Photo courtesy of artist

Mimi Oz wrote her song “Hate” as a way to deal with conflicting feelings of being an outsider. The Toronto-based singer-songwriter thrives on “being alone,” she says, as a “highly creative” person. With a strong support system, she adds, “I can’t say that loneliness is a regular feeling that I experience.” And yet, when she was living in New York City from 2018-19, pangs of loneliness continuously ripped right through her psyche, inspiring her to write “Hate.” A visual for the track, directed by Dylan Mars Greenberg, premieres today via Audiofemme.

“I was hit hard by a lot of things that were adding up, one of them being that it didn’t matter where I went, I just kind of felt like people didn’t like me,” she tells Audiofemme. “That was a hard truth that wore on my mental health.
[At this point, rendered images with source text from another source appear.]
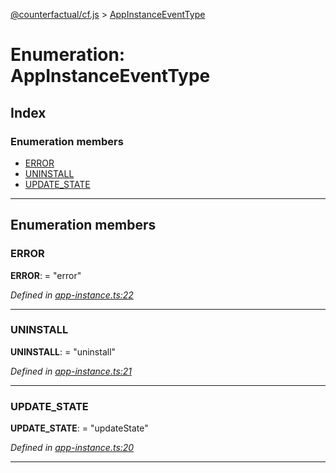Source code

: [@counterfactual/cf.js](../README.md) > [AppInstanceEventType](../enums/appinstanceeventtype.md)

# Enumeration: AppInstanceEventType

## Index

### Enumeration members

* [ERROR](appinstanceeventtype.md#error)
* [UNINSTALL](appinstanceeventtype.md#uninstall)
* [UPDATE_STATE](appinstanceeventtype.md#update_state)

---

## Enumeration members

<a id="error"></a>

###  ERROR

**ERROR**:  = "error"

*Defined in [app-instance.ts:22](https://github.com/counterfactual/monorepo/blob/f55a119f/packages/cf.js/src/app-instance.ts#L22)*

___
<a id="uninstall"></a>

###  UNINSTALL

**UNINSTALL**:  = "uninstall"

*Defined in [app-instance.ts:21](https://github.com/counterfactual/monorepo/blob/f55a119f/packages/cf.js/src/app-instance.ts#L21)*

___
<a id="update_state"></a>

###  UPDATE_STATE

**UPDATE_STATE**:  = "updateState"

*Defined in [app-instance.ts:20](https://github.com/counterfactual/monorepo/blob/f55a119f/packages/cf.js/src/app-instance.ts#L20)*

___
Not fitting into my community was also part of it, and that was every area of NY that I lived in.”

The song appears on Oz’s third studio record, Growing Pains, released October 22. “All my life, I tried to live outside the hate,” she huffs in almost a dream state, then caterwauls, “I see the hate you feel for me,” as electric guitar intensifies into a rolling boil. Oz reaches her hand through space and time to appeal to our collective sadness and the pressures of modern living and dying. With drums played by Miles Gibbons and guitar from David Celia, Oz conjures up a “perfect hollow space where you can feel the intensity of the lyrics, and everything hits hard and together and pulls you along. There is also a sense of violence, and I wanted to somehow explore that in the video but it didn’t end up turning out that way.”

Instead, the accompanying visual plants Oz smack dab in the middle of a bustling NYC subway. Trains whizz by, and preoccupied people in suits shuffle off to their 9-to-5, desperation hanging in the background like gnawed-up cork board. Within this setting, Oz and Greenberg accentuate the heavy sorrow woven into everyday existence. “It’s true millions of people feel that sadness. I’ve seen a number of people pushed off the edge in New York, mentally,” says Oz. “Sharing my experience and writing music that is relevant is key. If I was living without passion or purpose, that would be a cause for concern.”
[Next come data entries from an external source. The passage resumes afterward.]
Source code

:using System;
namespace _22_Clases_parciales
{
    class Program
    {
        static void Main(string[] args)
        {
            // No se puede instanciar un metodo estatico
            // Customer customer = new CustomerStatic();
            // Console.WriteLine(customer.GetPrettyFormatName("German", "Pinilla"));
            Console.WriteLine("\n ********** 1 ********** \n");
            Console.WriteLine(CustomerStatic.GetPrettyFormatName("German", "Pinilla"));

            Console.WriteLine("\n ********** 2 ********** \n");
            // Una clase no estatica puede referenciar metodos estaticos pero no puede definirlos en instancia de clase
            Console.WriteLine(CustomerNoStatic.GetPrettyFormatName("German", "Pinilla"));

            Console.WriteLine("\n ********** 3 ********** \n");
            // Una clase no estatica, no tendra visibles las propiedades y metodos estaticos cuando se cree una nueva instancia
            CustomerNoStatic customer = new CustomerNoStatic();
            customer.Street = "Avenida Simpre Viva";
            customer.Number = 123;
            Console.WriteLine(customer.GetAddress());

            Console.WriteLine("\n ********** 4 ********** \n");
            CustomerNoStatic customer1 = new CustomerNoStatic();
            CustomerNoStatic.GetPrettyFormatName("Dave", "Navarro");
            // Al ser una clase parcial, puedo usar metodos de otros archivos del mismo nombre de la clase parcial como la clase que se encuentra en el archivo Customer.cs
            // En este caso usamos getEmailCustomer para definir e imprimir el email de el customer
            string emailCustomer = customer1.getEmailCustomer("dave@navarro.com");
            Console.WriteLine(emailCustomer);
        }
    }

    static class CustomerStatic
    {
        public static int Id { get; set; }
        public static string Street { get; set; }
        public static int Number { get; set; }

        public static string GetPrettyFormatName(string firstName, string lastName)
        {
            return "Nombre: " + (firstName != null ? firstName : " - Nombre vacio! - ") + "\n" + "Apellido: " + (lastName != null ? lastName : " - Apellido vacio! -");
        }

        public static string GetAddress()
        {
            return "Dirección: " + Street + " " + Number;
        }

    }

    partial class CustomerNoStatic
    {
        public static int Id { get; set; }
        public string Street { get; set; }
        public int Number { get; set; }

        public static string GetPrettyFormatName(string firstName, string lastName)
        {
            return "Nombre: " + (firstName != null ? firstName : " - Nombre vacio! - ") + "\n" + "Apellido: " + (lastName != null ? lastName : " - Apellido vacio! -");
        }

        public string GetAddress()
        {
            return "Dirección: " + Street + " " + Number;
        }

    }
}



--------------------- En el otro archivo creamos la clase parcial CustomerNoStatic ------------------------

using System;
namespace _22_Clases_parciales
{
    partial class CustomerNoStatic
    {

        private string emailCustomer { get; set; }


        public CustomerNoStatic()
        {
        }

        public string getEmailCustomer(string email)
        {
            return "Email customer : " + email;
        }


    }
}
Reality-rooted imagery mingles with absurdism like floating heads and oversized eyeballs, a creative idea Greenberg brought to the table to illustrate “the world inside my mind and the real world, the physical world,” Oz explains. “I’m isolated and alone, telling the story with menacing floating heads above me. I think the CGI helps the viewer really clue into the storyline and focus on the lyrics more.”

“Dylan has this really renegade, hands-on approach to film-making that I admire,” she continues. “The original artwork I released for this single was a watercolor that I had painted of a black sheep with a psychedelic coat of fur. I recreated this by tying together bright pieces of scrap fabric into a long boa that I wore across my neck. The character is someone that people don’t understand, but are fascinated with.”

While her journey to acceptance “probably doesn’t matter,” Oz says frankly, the experiences that lead her to write “Hate” have at least given her some perspective. “Life is confusing, so just try to be a good person,” she says. “I think now I care less, and also try to have as much compassion as I can, while also taking care of myself.”